◆ Assigned task: From the entries below, return exactly the lines beginning at the one that contains "<!--Linkedin-->" and ending at the one that contains "<!--Instagram-->", both of them included, and only those lines.

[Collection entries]

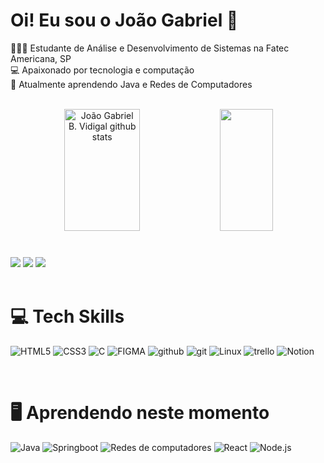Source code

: # Oi! Eu sou o João Gabriel 👋
👩🏻‍🎓 Estudante de Análise e Desenvolvimento de Sistemas na Fatec Americana, SP<br/>
💻 Apaixonado por tecnologia e computação<br/>
🧠 Atualmente aprendendo Java e Redes de Computadores<br/><br/>


<!--**joaog-vidigal/joaog-vidigal** is a ✨ _special_ ✨ repository because its `README.md` (this file) appears on your GitHub profile.-->

<!--GITHUB STATUS-->
<div align="center">  
  <img width="49%" height="195px" src="https://github-readme-stats.vercel.app/api?username=joaog-vidigal&show_icons=true&count_private=true&title_color=00bfbf&icon_color=00bfbf&text_color=c9d1d9&bg_color=0d1117&hide_border=true" alt="João Gabriel B. Vidigal github stats"/> 
  <img width="41%" height="195px" src="https://github-readme-stats.vercel.app/api/top-langs/?username=joaog-vidigal&layout=compact&hide_border=true&title_color=00bfbf&text_color=00bfbf&bg_color=0d1117" />
</div>


<!--CONTACT-->
#

<div>
  <!--E-mail-->
  <a href = "mailto:vidigaljoaogabriel@gmail.com"><img src="https://img.shields.io/badge/-Gmail-%23333?style=for-the-badge&logo=gmail&logoColor=white" target="_blank"></a>
  <!--Linkedin-->
    <a href="https://www.linkedin.com/in/joão-gabriel-b-vidigal-9821592b5" target="_blank"><img src="https://img.shields.io/badge/-LinkedIn-%230077B5?style=for-the-badge&logo=linkedin&logoColor=white" target="_blank"></a> 
  <!--Instagram-->
  <a href="https://www.instagram.com/jg_vidigal/" target="_blank"><img src="https://img.shields.io/badge/-Instagram-%23E4405F?style=for-the-badge&logo=instagram&logoColor=white"/></a>
</div> 

<br/>

<!--TECH SKILLS-->
# 💻 Tech Skills
![HTML5](https://img.shields.io/badge/html5-%23E34F26.svg?style=for-the-badge&logo=html5&logoColor=white)
![CSS3](https://img.shields.io/badge/css3-%231572B6.svg?style=for-the-badge&logo=css3&logoColor=white)
![C](https://img.shields.io/badge/c-%2300599C.svg?style=for-the-badge&logo=c&logoColor=white)
![FIGMA](https://img.shields.io/badge/FIGMA-ffffff?logo=figma&style=for-the-badge&color=a259ff&logoColor=ffffff)
![github](https://img.shields.io/badge/github-ffffff?logo=github&style=for-the-badge&color=272b33&logoColor=ffffff)
![git](https://img.shields.io/badge/git-ffffff?logo=git&style=for-the-badge&color=f05133&logoColor=ffffff)
![Linux](https://img.shields.io/badge/Linux-ffffff?logo=linux&style=for-the-badge&color=545252&logoColor=ffffff)
![trello](https://img.shields.io/badge/trello-ffffff?logo=trello&style=for-the-badge&color=0052cc&logoColor=ffffff)
![Notion](https://img.shields.io/badge/Notion-%23000000.svg?style=for-the-badge&logo=notion&logoColor=white)

<br/>

<!--CURRENTLY LEARNING-->
# 🖥️ Aprendendo neste momento
![Java](https://img.shields.io/badge/java-%23F44336.svg?style=for-the-badge&logo=openjdk&logoColor=white)
![Springboot](https://img.shields.io/badge/springboot-ffffff?logo=springboot&style=for-the-badge&color=6db33f&logoColor=ffffff)
![Redes de computadores](https://img.shields.io/badge/redes%20de%20computadores-ffffff?logo=nintendo&style=for-the-badge&color=3a71e6&logoColor=8F8F8F)
![React](https://img.shields.io/badge/react-%23F44336.svg?style=for-the-badge&logo=react&logoColor=white)
![Node.js](https://img.shields.io/badge/nodejs-%23F44336.svg?style=for-the-badge&logo=nodejs&logoColor=white)
<!--![Delphi](https://img.shields.io/badge/Delphi-B22222?style=for-the-badge&logo=delphi&logoColor=white)-->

◆ Solution:
  <!--Linkedin-->
    <a href="https://www.linkedin.com/in/joão-gabriel-b-vidigal-9821592b5" target="_blank"><img src="https://img.shields.io/badge/-LinkedIn-%230077B5?style=for-the-badge&logo=linkedin&logoColor=white" target="_blank"></a> 
  <!--Instagram-->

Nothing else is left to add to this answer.